Quality and Cost of Health Care and at What Expense

            The provision of attention to the health of a community and management of their illnesses is a major sector in our lives that cannot be ignored. Organizations have come up to help regulate these services to benefit all people whether rich or poor. They also try to regulate those people and facilities that provide this essential amenity to the population at large. Such organizations are mainly set up with a non profit perspective but with the aim of providing health care to every person without discriminating on the location, for instance UN bodies like WHO ( World Health Organizations). Health care in some countries are well planned for while in others they are not, this depicts the quality of health care provided. Government bodies, health care insurers, policy makers and private bodies are the ones involved with the planning of health care in a country and their actions are responsible for the fluctuating quality and cost of health care delivery systems provided in a country.

            Global industrialization is on the verge of rising as it is being adopted by every country in the world; it has had some adverse effects to the health care delivery systems in the US over the years. The cost of health care has continued to systematically increase being expensive to most US citizens especially because the state does not have a well defined system of health care insurance. It is not well planned for by the government and most people end up paying the premium rates for themselves. This is forcing people to even use their last pennies to gain access to this facility especially during this time of economic crisis; others are opting to skip this amenity raising the mortality rate in US. This adversely affects the economy of the state as many productive people who could have contributed positively to the economy of the country are lost. The technology used in hospitals is too advanced and need high revenue to take care of it; the insurance rates are also very high because the insurance companies are using the US richness to their advantages to set their premium rates. Soon with this kind of price increase in the overall health care department all the money earned will be directed to health care facilities and the tax paid by every citizen will be increased to help the government run its errands in connection to health care such as setting up programs related to Medicare and Medicaid. Other necessary amenities such as education and creation of job opportunities will be overridden since money available to execute their planning will be scare in regards to the expensive health care. Thus the economic status of the country will be adversely affected resulting to creation of tough living conditions to the citizens (Coddington & Sands, 2008).

            Due to the expensive rates of medical care bodies have come up to try and regulate the prices or to help the citizens of a country to pay the bills. Insurances bodies have evolved to help to reduce this dilemma. Government sponsored programs or private insurance bodies are the ones basically involved in providing this amenity to the public. Other people have formed groups that help them to seek insurance aid to gain medical cover.

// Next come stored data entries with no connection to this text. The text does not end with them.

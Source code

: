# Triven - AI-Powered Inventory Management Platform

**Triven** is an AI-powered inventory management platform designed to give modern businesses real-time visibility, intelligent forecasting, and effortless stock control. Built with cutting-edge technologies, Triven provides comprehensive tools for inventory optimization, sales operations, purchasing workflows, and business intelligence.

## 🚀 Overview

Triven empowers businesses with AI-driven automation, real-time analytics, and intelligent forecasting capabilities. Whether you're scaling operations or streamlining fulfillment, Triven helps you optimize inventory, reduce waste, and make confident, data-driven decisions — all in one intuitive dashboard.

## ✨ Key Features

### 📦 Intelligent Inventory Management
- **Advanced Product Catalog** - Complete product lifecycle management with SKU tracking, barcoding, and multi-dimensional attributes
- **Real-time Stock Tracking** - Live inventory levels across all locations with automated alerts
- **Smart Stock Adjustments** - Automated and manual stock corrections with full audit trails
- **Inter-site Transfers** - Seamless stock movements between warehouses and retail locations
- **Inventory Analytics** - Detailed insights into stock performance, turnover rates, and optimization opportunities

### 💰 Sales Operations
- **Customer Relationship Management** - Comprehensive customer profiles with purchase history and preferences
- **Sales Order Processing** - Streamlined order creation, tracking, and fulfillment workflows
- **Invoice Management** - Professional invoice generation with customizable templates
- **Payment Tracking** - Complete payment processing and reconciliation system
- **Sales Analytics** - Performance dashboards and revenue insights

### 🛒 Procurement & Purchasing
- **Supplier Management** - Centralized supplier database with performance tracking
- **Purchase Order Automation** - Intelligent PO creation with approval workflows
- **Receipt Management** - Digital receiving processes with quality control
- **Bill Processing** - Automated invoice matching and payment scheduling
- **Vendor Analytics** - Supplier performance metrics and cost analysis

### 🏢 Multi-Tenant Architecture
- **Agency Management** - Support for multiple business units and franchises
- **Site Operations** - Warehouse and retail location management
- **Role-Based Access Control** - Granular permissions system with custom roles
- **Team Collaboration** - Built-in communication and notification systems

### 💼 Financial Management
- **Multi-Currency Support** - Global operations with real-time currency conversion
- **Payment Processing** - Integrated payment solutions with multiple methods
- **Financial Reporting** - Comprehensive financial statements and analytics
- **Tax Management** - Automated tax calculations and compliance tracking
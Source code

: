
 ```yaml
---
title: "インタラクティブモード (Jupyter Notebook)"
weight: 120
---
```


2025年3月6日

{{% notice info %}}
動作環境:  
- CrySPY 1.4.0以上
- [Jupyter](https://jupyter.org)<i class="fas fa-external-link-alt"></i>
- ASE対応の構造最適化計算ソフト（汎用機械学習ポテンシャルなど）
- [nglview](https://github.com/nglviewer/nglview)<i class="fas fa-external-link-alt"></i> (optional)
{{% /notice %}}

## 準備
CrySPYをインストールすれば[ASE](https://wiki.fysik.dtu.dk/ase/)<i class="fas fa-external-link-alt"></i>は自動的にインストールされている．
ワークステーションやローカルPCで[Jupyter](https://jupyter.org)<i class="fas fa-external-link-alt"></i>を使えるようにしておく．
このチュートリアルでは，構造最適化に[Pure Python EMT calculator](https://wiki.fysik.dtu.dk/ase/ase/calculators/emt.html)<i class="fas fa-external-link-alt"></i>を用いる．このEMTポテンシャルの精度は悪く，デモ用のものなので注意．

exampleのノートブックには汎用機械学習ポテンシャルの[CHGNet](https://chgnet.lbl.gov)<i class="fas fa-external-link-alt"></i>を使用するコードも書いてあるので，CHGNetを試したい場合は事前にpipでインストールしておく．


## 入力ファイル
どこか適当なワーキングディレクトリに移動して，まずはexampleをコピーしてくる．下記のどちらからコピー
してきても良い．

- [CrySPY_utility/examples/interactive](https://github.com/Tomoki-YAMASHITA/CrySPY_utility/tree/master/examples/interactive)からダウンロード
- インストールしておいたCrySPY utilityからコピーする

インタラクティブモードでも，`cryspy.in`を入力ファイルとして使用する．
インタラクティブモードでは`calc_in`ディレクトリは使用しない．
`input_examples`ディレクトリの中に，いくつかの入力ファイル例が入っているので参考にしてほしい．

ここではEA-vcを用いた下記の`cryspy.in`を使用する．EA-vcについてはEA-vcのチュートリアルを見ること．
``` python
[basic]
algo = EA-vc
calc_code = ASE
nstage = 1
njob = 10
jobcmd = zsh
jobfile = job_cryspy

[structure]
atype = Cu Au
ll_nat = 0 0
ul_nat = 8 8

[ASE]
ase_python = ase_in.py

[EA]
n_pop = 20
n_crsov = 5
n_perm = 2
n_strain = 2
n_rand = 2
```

The medical cover they get is usually a contract that connects the insurance company to the individual or the society seeking medical coverage. It mainly stipulates terms and regulations that the insurance company and the individual have to abide to while seeking the medical cover. Some companies that have formed contracts with insurance companies to cover for the medical expenses incurred by their employees, have other regulations that the employees must abide too before they offer them employment. They demand that the employees be responsible and pay for their medical bills that the insurance companies did not take care of. In United States health insurance is not well dealt with in the government policies, this makes the citizens to find medical insurance coverage for themselves at their own expense. Economic constraints make a higher percentage of US population not to seek this benefit because it is expensive and beyond their limit. Statistics show that only 84% of the population of America have access to health insurance, 9% of the population have relied on their own money to purchase the medical cover, 60% have had the advantage of relying on their place of work to gain this benefit as most companies take the initiative of covering medical bills for their employees and 27% of the population get health insurance from government bodies that launch programs to assist the citizens to gain accessibility to health care. Such bodies include Medicare that covers the medical expenses of seniors and some disabled individuals in the population, Medicaid which helps low income generating families and orphans to gain accessibility to the advantage of health insurance and military health benefits that actually caters for the medical needs of the military department in the country among others (Wassenaar & Thran 2001).

            Early in the 19th century health insurance was not considered as a benefit that could help individuals pay their hospital bills and thus the implementation of policies that govern health insurance was not a necessity. Also individuals did not initiate the process of medical coverage as they considered it an expense on top of the bills they were obligated to pay in hospitals which mostly strained them due to the low income they earned (Coddington & Sands, 2008). Efforts initiated by the government to nationalize health insurance failed before the on set of the program. Physicians were also against this initiative as the government would regulate the prices they charged their customers to drastically reduce them. Pharmacists also contributed to the failure of the program because the medicines they sold to their customers would have been inclusive in the program thus affecting their business.  Commercial insurance companies that had come up also opposed the legislative to nationalize health care as the services that they provided to their customers would be greatly affected by lowering their premium rates.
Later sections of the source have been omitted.